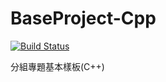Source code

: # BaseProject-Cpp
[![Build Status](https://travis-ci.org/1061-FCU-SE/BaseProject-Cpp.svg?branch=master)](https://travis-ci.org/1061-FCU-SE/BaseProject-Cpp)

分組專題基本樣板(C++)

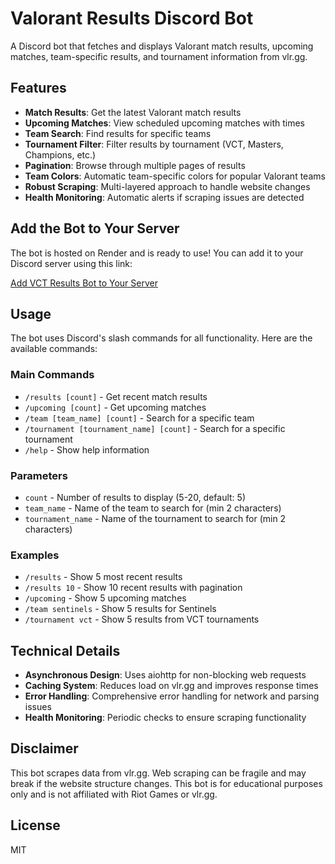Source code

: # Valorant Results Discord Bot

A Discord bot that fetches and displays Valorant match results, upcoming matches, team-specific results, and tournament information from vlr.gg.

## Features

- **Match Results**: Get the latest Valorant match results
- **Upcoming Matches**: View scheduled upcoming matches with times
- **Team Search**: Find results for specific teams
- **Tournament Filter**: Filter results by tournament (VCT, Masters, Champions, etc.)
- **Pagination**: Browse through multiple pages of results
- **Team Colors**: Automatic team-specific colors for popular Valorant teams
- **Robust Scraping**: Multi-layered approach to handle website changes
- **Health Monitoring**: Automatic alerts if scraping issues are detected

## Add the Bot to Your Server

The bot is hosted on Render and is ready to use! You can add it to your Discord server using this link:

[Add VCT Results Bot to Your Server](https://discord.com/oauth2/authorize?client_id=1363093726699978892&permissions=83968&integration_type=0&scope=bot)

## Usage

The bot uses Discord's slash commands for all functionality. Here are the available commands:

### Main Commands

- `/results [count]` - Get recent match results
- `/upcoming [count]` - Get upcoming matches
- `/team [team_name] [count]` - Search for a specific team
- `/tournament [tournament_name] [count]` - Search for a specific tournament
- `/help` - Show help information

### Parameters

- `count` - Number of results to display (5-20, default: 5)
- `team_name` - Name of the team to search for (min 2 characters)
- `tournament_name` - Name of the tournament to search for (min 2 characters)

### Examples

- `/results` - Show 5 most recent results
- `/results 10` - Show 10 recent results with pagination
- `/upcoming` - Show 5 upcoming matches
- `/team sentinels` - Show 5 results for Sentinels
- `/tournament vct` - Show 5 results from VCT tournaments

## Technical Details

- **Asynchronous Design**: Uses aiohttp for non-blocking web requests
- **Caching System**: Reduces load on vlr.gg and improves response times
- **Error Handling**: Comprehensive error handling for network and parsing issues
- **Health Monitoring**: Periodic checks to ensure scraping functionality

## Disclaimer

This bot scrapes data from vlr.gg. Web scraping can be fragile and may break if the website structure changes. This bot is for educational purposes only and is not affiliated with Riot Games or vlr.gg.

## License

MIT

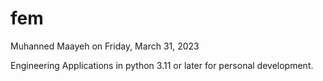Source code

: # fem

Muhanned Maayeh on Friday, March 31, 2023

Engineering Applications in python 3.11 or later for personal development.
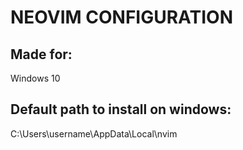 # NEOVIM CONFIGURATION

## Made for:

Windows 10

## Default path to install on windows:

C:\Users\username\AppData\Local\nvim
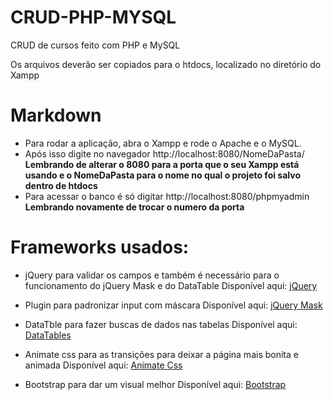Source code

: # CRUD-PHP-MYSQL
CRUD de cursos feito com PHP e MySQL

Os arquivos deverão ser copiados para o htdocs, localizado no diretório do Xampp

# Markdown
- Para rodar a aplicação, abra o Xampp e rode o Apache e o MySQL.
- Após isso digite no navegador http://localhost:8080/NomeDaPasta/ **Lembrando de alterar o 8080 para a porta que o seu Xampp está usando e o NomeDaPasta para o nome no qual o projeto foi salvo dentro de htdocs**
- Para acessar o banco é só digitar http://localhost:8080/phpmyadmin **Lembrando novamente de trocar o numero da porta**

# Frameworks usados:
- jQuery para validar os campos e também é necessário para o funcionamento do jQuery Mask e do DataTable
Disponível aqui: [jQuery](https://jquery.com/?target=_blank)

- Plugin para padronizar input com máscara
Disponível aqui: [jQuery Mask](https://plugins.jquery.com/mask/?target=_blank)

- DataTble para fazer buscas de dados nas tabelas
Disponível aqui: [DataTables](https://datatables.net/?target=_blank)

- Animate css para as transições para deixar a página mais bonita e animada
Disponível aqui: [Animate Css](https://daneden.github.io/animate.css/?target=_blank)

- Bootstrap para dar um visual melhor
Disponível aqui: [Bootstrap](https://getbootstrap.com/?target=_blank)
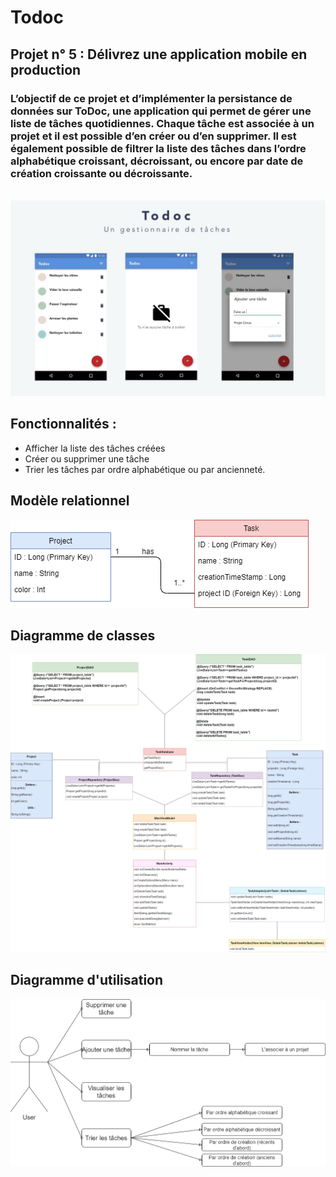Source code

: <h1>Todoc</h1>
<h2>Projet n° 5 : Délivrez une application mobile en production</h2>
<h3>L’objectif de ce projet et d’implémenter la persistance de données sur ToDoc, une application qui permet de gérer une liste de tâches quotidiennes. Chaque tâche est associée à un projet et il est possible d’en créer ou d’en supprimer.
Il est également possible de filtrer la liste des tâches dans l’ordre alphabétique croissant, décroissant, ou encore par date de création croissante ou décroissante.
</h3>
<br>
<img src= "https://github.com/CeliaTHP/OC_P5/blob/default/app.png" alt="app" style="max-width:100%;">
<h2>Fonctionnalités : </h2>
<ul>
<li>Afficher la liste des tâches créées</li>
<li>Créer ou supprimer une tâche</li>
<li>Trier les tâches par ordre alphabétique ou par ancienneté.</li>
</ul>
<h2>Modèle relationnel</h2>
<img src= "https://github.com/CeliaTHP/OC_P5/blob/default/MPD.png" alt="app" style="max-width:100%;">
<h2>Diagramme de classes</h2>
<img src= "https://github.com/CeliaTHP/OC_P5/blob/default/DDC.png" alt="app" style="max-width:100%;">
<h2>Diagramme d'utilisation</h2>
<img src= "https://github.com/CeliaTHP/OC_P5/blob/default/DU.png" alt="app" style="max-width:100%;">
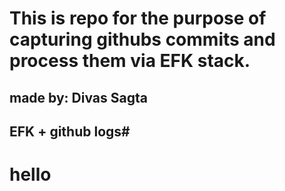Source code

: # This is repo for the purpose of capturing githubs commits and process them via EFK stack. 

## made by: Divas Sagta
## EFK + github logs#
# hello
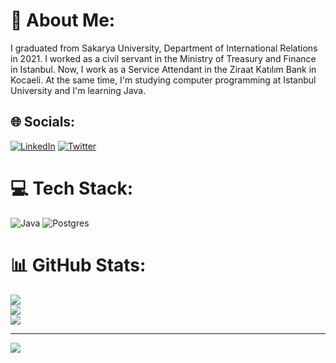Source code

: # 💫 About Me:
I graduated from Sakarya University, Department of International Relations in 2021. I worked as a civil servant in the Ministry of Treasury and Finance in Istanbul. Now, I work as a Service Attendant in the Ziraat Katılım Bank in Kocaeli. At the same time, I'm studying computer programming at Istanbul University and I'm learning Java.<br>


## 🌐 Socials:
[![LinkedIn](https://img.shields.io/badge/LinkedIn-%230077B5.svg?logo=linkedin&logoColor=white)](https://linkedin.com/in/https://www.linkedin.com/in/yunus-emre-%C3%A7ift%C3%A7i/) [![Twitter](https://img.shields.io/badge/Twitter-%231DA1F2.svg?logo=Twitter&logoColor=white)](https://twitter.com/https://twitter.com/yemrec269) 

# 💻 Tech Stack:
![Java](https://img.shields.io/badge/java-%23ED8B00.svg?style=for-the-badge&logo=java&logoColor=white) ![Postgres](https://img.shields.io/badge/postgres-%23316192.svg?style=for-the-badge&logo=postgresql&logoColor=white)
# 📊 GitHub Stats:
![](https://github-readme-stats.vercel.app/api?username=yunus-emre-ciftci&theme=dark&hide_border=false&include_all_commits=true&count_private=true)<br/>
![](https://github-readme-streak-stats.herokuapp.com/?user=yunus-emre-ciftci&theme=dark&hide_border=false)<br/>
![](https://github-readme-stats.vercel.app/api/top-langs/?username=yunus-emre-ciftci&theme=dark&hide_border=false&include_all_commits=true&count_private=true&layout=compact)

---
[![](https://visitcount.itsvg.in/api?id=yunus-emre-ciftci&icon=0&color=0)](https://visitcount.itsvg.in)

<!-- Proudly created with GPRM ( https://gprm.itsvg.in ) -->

━━━━━━━━━━━━━━━━━━━━━━━━━━━━━━

Please extract exactly the lines of the data, from the first through the line containing "- **Team Search**: Find", and add no pictures to the copy.

Source code

: # BaseProject-Cpp
[![Build Status](https://travis-ci.org/1061-FCU-SE/BaseProject-Cpp.svg?branch=master)](https://travis-ci.org/1061-FCU-SE/BaseProject-Cpp)

分組專題基本樣板(C++)

Source code

: # Valorant Results Discord Bot

A Discord bot that fetches and displays Valorant match results, upcoming matches, team-specific results, and tournament information from vlr.gg.

## Features

- **Match Results**: Get the latest Valorant match results
- **Upcoming Matches**: View scheduled upcoming matches with times
- **Team Search**: Find results for specific teams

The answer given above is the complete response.